Nikolaï Dzyubenko : L’idée est de pouvoir les réutiliser dans le futur. La tendance étant à la monoculture, la diversité génétique se perd petit à petit. Mais nous ne savons de quoi demain sera fait, quels seront les besoins et les conditions climatiques. En collectant un maximum de la biodiversité actuelle, nous espérons assurer l’avenir alimentaire en ayant la possibilité de créer des variétés résistantes ou adaptées à des climats spécifiques. A côté de cela, nous avons également l’ambition de sauvegarder l’héritage culturel humain, c’est-à-dire de garder une trace des espèces développées par l’humanité au fils des ans après de longs processus de sélection.

Est-ce que, 90 ans après la création de l’Institut, de nouvelles graines sont encore aujourd’hui ajoutées aux collections ?

Oui, tout à fait, des expéditions de collecte sont toujours organisées. Les voyages ne se font plus aux quatre coins du monde comme au temps de Vavilov, mais principalement dans le territoire russe ou les pays environnants. Cette année, 13 expéditions se sont succédées, et cette dynamique devrait perdurer si le financement le permet.

Une fois stockées, que deviennent les graines ?

A température ambiante, une graine ne se conserve pas plus de 5 à 7 ans Si elle est congelée, cela peut aller jusqu’à 50 ans. Les graines doivent donc être régénérées régulièrement. Concrètement, chaque année, 10 % de la collection est remise en terre. Les plantes grandissent et leurs graines sont collectées. La collection compte des plantes requérant tous les types de climats, excepté les plantes subtropicales et tropicales qui ne sont pas cultivables en Russie. C’est pourquoi l’Institut Vavilov possède 11 stations expérimentales réparties à travers le pays, correspondant à ses différents climats et servant à la régénération des semences.

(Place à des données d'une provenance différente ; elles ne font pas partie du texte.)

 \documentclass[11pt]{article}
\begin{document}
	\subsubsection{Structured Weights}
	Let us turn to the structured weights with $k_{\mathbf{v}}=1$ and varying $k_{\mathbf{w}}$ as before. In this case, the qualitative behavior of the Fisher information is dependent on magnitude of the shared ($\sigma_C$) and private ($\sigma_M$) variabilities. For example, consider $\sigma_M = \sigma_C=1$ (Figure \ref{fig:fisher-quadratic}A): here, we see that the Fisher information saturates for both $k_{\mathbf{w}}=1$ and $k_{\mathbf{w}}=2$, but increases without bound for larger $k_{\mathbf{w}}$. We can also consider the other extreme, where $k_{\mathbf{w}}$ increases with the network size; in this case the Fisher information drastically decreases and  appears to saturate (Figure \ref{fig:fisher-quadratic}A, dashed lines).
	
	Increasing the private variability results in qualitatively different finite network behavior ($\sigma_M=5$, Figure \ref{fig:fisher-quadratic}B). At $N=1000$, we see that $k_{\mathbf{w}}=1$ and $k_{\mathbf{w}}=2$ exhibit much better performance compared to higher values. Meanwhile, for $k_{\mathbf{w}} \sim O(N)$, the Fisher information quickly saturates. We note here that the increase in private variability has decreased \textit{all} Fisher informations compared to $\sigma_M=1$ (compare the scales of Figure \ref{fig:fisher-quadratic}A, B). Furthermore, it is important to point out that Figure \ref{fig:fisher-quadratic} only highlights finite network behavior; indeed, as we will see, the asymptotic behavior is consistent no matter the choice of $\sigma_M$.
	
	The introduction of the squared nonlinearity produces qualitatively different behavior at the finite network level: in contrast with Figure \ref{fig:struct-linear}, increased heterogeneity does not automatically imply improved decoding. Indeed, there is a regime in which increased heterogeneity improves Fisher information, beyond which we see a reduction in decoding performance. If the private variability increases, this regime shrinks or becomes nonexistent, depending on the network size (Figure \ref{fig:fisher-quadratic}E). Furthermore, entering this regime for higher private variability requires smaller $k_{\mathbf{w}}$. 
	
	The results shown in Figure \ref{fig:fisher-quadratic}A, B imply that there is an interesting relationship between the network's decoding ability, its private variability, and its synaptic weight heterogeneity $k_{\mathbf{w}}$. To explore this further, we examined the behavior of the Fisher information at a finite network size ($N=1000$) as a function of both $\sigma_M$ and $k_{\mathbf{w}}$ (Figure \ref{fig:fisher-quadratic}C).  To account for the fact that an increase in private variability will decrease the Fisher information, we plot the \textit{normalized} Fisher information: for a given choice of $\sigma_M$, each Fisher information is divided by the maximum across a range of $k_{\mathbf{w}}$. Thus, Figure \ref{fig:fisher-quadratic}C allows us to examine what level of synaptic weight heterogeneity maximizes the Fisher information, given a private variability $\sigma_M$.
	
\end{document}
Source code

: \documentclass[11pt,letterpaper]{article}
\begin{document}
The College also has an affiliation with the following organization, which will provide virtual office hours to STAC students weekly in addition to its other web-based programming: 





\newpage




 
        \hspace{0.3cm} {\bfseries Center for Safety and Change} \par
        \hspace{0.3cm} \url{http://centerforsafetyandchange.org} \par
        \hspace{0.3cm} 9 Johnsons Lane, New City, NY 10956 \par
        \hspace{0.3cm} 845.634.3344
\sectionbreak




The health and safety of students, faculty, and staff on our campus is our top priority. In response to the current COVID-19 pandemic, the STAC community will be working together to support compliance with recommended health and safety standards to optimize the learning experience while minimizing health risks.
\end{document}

Vos activités comprennent aussi la recherche ?

Pour que le matériel soit vivant, il faut aussi l’étudier. Nos stations expérimentales servent donc également à la recherche scientifique. L’Institut Vavilov est d’ailleurs une des seules banques de semences à effectuer de la recherche depuis ses débuts. Nous effectuons des études préliminaires sur les variétés de plantes avant de transmettre les données et les graines à des sélectionneurs qui cherchent à créer un type de plantes particulier.

La collection comprend-elle des semences ayant disparu de leur terre d’origine ?

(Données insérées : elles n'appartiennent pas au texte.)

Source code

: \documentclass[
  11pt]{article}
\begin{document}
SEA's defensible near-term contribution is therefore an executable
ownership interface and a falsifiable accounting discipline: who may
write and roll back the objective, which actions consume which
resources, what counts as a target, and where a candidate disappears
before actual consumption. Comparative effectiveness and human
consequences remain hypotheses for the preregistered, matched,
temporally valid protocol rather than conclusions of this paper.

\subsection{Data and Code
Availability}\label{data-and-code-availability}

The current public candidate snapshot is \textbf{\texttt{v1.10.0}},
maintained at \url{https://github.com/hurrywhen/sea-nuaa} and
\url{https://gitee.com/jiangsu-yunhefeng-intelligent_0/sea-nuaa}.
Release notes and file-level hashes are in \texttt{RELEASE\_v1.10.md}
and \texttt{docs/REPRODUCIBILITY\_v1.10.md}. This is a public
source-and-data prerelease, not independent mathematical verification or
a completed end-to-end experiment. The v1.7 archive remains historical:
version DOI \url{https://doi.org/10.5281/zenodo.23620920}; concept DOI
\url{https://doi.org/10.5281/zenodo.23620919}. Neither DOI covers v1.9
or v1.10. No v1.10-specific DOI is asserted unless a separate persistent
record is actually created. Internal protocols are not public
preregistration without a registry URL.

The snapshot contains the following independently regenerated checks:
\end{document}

En effet, et certaines ont même été réhabilitées grâce à des échantillons conservés dans nos collections. Il y a notamment le cas d’une variété éthiopienne de blé qui avait disparu après une guerre civile ayant ravagé le pays. Grâce aux semences entreposées en Russie, l’Ethiopie a pu la récupérer.

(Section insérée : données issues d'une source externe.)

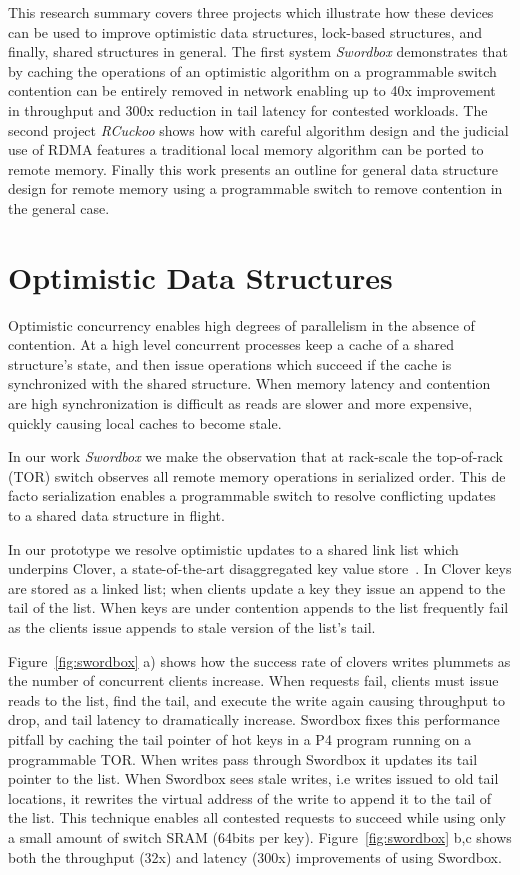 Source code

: This research summary covers three projects which illustrate
how these devices can be used to improve optimistic data
structures, lock-based structures, and finally, shared
structures in general.  The first system \textit{Swordbox}
demonstrates that by caching the operations of an optimistic
algorithm on a programmable switch contention can be
entirely removed in network enabling up to 40x improvement
in throughput and 300x reduction in tail latency for
contested workloads. The second project \textit{RCuckoo}
shows how with careful algorithm design and the judicial use
of RDMA features a traditional local memory algorithm can be
ported to remote memory. Finally this work presents an
outline for general data structure design for remote memory
using a programmable switch to remove contention in the
general case.


\section{Optimistic Data Structures}

Optimistic concurrency enables high degrees of parallelism
in the absence of contention. At a high level concurrent
processes keep a cache of a shared structure's state, and
then issue operations which succeed if the cache is
synchronized with the shared structure. When memory latency
and contention are high synchronization is difficult as
reads are slower and more expensive, quickly causing local
caches to become stale.

In our work \textit{Swordbox} we make the observation that
at rack-scale the top-of-rack (TOR) switch observes all
remote memory operations in serialized order. This de facto
serialization enables a programmable switch to resolve
conflicting updates to a shared data structure in flight.

In our prototype we resolve optimistic updates to a shared
link list which underpins Clover, a state-of-the-art
disaggregated key value store~\cite{clover}. In Clover keys
are stored as a linked list; when clients update a key they
issue an append to the tail of the list. When keys are under
contention appends to the list frequently fail as the
clients issue appends to stale version of the list's tail.

Figure~\ref{fig:swordbox} a) shows how the success rate of
clovers writes plummets as the number of concurrent clients
increase. When requests fail, clients must issue reads to
the list, find the tail, and execute the write again causing
throughput to drop, and tail latency to dramatically
increase. Swordbox fixes this performance pitfall by caching
the tail pointer of hot keys in a P4 program running on a
programmable TOR. When writes pass through Swordbox it
updates its tail pointer to the list.  When Swordbox sees
stale writes, i.e writes issued to old tail locations, it
rewrites the virtual address of the write to append it to
the tail of the list. This technique enables all contested
requests to succeed while using only a small amount of
switch SRAM (64bits per key). Figure~\ref{fig:swordbox} b,c
shows both the throughput (32x) and latency (300x)
improvements of using Swordbox.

Plus récemment, des fermiers allemands ont eu le bonheur de retrouver deux variétés de lentilles
disparues depuis la période d’avant guerre. Ils avaient effectué des recherches au niveau local, mais sans succès. C’est en tombant par hasard sur le site Internet de l’Institut qu’ils les ont retrouvées, listées dans le catalogue de ses collections. C’est ainsi qu’une délégation allemande a reçu en grande pompe les deux variétés de lentilles perdues.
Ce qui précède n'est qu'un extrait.